Starting at the line that contains "Description\strut" in the listing below, write out every line word for word until you have written the line that contains "and independent variables, for example".

Dataset -
§ §

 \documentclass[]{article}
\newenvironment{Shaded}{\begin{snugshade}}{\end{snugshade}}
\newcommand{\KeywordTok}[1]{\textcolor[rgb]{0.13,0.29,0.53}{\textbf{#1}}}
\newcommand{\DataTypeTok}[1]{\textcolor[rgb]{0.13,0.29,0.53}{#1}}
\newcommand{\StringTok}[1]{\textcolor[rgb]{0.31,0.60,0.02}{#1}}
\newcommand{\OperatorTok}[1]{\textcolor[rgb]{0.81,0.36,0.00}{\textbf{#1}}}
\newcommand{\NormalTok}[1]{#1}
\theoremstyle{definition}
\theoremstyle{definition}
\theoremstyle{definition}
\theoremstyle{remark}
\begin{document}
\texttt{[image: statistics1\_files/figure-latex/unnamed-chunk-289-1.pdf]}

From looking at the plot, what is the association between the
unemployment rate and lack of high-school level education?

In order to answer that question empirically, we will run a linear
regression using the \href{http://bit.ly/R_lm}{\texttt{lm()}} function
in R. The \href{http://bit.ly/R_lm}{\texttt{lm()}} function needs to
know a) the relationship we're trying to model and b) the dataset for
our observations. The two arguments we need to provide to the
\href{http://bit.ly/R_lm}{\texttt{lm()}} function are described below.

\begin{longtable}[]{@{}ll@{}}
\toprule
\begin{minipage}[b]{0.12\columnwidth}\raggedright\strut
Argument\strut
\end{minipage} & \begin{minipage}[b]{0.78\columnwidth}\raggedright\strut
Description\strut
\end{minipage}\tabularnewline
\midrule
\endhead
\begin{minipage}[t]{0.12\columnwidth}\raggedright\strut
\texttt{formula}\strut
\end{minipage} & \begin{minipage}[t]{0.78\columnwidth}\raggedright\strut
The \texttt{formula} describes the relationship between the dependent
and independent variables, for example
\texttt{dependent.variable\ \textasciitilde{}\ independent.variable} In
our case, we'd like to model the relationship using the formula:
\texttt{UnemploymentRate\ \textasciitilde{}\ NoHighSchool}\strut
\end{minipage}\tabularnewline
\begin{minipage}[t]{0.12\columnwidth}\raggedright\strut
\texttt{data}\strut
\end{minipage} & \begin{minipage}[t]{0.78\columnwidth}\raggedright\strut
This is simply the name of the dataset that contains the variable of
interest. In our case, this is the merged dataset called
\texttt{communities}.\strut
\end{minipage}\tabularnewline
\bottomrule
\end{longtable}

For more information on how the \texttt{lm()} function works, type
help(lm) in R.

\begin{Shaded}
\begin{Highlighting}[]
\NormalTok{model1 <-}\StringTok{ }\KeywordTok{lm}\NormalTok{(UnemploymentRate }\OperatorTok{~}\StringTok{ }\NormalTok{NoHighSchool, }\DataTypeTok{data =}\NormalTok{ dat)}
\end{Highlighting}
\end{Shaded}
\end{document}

§ §

Finished exercise -
Description\strut
\end{minipage}\tabularnewline
\midrule
\endhead
\begin{minipage}[t]{0.12\columnwidth}\raggedright\strut
\texttt{formula}\strut
\end{minipage} & \begin{minipage}[t]{0.78\columnwidth}\raggedright\strut
The \texttt{formula} describes the relationship between the dependent
and independent variables, for example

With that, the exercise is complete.